Description of the task
Scan the lines below and report each one containing "address" by copying it.

Plain-text document sources
╔══
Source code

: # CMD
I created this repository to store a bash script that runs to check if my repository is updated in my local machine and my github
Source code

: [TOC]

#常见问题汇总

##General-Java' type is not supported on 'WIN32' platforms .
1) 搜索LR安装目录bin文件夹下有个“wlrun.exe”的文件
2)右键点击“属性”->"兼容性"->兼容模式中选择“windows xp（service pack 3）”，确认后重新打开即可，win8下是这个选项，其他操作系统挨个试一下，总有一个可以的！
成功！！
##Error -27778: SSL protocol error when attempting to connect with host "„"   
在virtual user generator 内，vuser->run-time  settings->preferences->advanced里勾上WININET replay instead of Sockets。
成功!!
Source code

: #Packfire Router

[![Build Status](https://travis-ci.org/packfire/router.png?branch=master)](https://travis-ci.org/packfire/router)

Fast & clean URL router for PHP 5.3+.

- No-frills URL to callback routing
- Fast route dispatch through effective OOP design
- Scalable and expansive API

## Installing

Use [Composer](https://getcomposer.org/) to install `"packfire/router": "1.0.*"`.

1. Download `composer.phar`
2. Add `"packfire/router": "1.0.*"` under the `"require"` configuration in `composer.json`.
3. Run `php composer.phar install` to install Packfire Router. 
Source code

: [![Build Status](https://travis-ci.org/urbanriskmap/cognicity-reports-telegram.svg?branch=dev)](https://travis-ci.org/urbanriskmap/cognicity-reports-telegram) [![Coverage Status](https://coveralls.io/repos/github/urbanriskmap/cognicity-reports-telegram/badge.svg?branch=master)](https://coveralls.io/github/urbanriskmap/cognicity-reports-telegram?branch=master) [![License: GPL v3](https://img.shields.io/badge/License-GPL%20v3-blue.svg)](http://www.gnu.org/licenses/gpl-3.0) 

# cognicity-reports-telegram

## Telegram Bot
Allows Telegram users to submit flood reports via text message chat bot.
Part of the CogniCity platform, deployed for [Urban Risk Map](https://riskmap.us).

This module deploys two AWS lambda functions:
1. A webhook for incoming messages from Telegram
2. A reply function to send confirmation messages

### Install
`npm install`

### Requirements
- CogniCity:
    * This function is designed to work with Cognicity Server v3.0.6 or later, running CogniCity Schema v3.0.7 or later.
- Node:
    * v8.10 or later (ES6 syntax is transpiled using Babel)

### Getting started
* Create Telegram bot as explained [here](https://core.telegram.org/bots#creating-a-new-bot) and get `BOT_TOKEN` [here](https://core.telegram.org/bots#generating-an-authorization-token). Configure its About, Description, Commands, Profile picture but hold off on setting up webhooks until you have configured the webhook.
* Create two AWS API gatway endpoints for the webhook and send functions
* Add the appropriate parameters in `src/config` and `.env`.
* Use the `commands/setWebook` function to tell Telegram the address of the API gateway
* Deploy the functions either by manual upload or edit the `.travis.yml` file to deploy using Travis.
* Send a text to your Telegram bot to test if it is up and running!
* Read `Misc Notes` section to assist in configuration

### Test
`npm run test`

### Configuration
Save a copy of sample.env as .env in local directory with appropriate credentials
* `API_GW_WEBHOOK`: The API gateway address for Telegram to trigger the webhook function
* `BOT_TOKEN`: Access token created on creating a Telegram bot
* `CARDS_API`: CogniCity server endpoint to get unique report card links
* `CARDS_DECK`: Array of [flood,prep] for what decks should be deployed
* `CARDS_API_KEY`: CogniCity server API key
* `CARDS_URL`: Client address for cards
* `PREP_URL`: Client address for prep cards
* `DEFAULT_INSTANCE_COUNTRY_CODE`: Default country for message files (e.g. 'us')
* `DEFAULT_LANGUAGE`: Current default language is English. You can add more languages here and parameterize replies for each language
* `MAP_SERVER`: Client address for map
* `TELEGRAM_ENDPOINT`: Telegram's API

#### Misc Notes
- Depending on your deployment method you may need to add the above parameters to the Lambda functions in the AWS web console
╚══
Exercise solution
* Use the `commands/setWebook` function to tell Telegram the address of the API gateway
* `API_GW_WEBHOOK`: The API gateway address for Telegram to trigger the webhook function
* `CARDS_URL`: Client address for cards
* `PREP_URL`: Client address for prep cards
* `MAP_SERVER`: Client address for map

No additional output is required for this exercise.